The SCM is used in this study to generate counterfactual employment outcomes for San Francisco, i.e., employment in San Francisco if the tax had not been implemented. The estimated counterfactual, called a synthetic control, is a weighted average of control site outcomes, where weights must be non-negative and sum to one. Control sites with positive weights are selected from a larger set of control sites known as a “donor pool.” To construct a valid counterfactual, the donor pool should consist of sites that (1) have similar labor market-related characteristics to those of San Francisco, (2) did not implement a SSB tax, and (3) were not affected by the San Francisco SSB tax or any other SSB tax. Optimal donor pool weights are selected using a set of predictors that are correlated with the determinants of the outcome (i.e., labor supply and demand), such as gross domestic product, the unemployment rate, and the number of establishments. The most important predictor is the lagged outcome, or employment in the pre-tax period. This predictor captures unobserved determinants of employment and reduces the likelihood of omitted variable bias. Weights are derived by minimizing the differences between the synthetic control and San Francisco in predictor values and the employment outcome (measured in root mean squared prediction error (RMSPE)) over the period prior to tax implementation.
There is strong evidence that the synthetic controls are valid counterfactuals (controlling for all other factors that impact employment unrelated to the SSB tax) when they reproduce similar pre-tax employment trends and predictor values, particularly values of the lagged outcome, to those in the treated site, i.e., San Francisco. We show in the Results section that this is true of the synthetic controls used in these analyses. To assess whether post-tax differences relative to the synthetic control represent a “statistically significant” treatment effect of the San Francisco SSB tax, Abadie et al. [14] propose inferential techniques called placebo tests. The most commonly used test, called an in-space placebo test, involves re-estimating the treatment effect for each site in the donor pool (called a “placebo effect”) and then comparing these effects to the estimated effect in the treated site. Sensitivity analyses are also recommended to evaluate the robustness of the results. Results from placebo tests and sensitivity analyses are reported below in the Results section.

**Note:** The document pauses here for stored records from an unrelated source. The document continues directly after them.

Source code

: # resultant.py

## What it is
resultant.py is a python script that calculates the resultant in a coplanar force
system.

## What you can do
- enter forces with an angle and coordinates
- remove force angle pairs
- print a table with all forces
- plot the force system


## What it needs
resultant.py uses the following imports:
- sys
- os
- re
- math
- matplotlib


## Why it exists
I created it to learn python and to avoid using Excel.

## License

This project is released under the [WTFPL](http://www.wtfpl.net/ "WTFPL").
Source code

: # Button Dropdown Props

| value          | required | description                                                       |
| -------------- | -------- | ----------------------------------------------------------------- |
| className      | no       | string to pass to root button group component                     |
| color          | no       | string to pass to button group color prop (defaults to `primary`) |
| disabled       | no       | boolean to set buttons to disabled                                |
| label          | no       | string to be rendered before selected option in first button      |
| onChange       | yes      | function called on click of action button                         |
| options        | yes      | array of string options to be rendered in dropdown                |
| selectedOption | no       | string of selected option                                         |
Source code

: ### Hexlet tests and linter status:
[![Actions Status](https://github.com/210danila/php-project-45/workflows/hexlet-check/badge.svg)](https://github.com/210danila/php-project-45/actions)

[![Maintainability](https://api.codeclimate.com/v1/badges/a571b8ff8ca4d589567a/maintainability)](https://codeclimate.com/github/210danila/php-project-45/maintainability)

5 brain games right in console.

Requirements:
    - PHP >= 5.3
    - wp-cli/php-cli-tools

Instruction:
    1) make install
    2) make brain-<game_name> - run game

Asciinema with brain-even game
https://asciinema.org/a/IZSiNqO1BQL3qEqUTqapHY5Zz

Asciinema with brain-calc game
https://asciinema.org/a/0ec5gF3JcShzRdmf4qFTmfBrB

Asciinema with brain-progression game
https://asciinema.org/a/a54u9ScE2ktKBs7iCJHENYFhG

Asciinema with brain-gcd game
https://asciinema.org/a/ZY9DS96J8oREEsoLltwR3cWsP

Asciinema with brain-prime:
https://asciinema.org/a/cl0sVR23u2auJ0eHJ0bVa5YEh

The SCM has two major advantages over difference-in-differences (DID) and controlled interrupted time series (CITS) analyses. The first is that it controls for time-varying unobserved confounders as the synthetic control is created to be similar to the treated site in terms of characteristics that are correlated with the dynamics of the outcome. Imbalance on these characteristics can cause bias in DID or CITS analyses. A second advantage is that the SCM can provide a more objective method of selecting a comparison site. Abadie et al. [14] also recommend against using regression-based inference when assessing the impact of an intervention on an aggregate outcome measured with little uncertainty using a small number of treatment and control units.
Data and sample
Data on monthly employment counts in the overall economy as well as in key industries that produce and sell SSBs were obtained from the Bureau of Labor Statistics’ (BLS) Quarterly Census of Employment and Wages (QCEW) program from January 2013 (5-years pre-tax) through December 2019 (2-years post-tax). These data are primarily collected from states’ unemployment insurance accounting systems and account for more than 95% of U.S. jobs. County-level data were used, as San Francisco is coterminous with San Francisco County.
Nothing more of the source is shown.